Data in this exercise Block Start

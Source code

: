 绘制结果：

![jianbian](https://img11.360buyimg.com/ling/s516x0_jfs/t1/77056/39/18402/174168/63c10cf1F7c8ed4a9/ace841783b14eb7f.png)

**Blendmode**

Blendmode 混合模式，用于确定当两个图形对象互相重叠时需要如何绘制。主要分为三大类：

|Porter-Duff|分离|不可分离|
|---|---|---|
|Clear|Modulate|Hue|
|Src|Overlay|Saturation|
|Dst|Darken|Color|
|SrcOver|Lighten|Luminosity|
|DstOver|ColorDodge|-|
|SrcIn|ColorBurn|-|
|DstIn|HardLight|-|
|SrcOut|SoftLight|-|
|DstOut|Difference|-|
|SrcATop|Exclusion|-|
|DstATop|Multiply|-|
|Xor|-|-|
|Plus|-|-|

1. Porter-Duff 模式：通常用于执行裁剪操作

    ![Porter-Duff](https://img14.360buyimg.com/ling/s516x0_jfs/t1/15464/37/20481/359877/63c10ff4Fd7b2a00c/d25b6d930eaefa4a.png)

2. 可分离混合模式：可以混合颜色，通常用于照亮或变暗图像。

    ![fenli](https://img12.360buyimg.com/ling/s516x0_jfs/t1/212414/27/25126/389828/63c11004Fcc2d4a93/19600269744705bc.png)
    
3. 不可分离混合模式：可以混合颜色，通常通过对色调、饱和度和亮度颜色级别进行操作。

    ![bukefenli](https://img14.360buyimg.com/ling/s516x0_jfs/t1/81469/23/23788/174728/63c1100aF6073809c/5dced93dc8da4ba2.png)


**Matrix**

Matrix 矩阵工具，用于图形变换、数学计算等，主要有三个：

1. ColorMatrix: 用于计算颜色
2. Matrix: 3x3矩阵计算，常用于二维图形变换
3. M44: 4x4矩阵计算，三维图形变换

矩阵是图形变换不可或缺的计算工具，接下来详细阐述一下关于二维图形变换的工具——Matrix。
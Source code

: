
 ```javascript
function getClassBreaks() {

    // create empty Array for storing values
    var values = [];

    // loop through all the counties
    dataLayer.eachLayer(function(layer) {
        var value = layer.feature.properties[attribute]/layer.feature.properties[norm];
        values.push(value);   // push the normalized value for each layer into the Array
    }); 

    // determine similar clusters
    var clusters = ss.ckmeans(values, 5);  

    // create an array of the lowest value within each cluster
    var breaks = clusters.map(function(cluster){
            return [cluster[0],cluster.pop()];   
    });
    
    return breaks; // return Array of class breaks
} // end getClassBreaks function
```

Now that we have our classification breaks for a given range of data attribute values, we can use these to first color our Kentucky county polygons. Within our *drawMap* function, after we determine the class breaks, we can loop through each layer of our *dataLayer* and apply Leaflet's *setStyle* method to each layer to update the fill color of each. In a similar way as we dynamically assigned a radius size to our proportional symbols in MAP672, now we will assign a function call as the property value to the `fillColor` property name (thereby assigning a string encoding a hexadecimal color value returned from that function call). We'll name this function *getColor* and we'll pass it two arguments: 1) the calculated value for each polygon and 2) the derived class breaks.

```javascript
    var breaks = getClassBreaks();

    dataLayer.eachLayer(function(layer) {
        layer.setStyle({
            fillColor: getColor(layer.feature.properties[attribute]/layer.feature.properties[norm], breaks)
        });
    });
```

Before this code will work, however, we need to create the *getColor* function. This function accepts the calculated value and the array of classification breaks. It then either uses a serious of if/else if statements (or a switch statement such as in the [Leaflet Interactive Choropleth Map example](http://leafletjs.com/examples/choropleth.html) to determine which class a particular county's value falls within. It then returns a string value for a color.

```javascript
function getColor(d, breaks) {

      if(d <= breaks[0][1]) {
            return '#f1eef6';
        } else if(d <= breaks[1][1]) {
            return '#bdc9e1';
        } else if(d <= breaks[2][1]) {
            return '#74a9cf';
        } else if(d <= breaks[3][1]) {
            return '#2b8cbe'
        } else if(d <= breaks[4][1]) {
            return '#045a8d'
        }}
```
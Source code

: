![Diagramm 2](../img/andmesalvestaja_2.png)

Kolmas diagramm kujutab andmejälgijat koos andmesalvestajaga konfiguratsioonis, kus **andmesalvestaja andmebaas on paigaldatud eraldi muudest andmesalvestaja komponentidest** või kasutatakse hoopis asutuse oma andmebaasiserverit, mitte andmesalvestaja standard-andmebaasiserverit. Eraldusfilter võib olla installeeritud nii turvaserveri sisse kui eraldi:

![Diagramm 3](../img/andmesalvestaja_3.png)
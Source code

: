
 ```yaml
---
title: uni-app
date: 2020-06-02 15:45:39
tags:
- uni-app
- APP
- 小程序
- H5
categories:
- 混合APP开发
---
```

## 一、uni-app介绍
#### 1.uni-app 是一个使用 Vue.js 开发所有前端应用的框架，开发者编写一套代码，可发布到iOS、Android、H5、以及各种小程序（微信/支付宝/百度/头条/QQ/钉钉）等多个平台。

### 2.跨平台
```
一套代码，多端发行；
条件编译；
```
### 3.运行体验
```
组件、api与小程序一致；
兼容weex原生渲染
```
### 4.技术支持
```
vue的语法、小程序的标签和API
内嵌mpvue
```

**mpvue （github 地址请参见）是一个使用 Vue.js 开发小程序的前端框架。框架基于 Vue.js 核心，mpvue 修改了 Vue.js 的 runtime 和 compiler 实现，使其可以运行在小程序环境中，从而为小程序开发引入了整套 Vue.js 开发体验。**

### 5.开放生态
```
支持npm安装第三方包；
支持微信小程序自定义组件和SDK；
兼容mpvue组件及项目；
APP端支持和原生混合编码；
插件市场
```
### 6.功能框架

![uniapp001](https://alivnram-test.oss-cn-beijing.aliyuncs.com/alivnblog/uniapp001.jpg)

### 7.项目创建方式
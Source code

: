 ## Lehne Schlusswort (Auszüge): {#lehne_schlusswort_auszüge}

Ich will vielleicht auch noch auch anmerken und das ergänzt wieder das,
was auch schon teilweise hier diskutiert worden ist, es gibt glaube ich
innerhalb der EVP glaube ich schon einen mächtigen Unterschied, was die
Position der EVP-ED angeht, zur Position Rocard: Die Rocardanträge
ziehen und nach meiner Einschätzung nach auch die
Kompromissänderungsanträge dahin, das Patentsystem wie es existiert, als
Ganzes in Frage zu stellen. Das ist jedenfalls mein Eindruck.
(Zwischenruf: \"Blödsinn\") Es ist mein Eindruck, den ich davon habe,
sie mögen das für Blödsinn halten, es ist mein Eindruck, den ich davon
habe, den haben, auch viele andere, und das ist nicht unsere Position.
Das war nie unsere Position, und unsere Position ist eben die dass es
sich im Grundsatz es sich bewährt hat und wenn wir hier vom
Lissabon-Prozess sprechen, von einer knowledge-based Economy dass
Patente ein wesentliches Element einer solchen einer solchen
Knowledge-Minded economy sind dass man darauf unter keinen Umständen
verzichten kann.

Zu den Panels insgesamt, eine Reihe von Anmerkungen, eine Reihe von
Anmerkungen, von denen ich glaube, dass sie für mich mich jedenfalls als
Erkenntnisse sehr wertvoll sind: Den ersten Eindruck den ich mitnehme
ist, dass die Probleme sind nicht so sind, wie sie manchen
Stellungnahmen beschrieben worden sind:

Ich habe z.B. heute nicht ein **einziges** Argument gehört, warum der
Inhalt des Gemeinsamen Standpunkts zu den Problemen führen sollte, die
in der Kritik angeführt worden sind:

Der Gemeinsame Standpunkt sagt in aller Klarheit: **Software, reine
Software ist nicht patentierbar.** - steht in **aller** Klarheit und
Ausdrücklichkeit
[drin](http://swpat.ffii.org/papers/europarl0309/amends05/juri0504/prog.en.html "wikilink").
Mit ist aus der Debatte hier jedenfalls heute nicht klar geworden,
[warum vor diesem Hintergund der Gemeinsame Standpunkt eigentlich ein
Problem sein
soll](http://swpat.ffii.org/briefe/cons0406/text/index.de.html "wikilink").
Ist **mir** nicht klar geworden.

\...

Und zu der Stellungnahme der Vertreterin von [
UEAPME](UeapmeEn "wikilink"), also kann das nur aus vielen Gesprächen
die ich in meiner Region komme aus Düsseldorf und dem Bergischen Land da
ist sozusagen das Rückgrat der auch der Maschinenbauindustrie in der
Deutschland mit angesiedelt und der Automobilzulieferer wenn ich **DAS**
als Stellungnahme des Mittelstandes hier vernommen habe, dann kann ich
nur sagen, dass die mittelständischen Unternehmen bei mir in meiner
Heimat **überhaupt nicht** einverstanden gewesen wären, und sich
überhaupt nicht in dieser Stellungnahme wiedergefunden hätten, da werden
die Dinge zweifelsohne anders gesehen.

Data in this exercise Block End

- _About this task_: Report each line of the listing above that uses the word "überhaupt".

- _Your solution_:
Heimat **überhaupt nicht** einverstanden gewesen wären, und sich
überhaupt nicht in dieser Stellungnahme wiedergefunden hätten, da werden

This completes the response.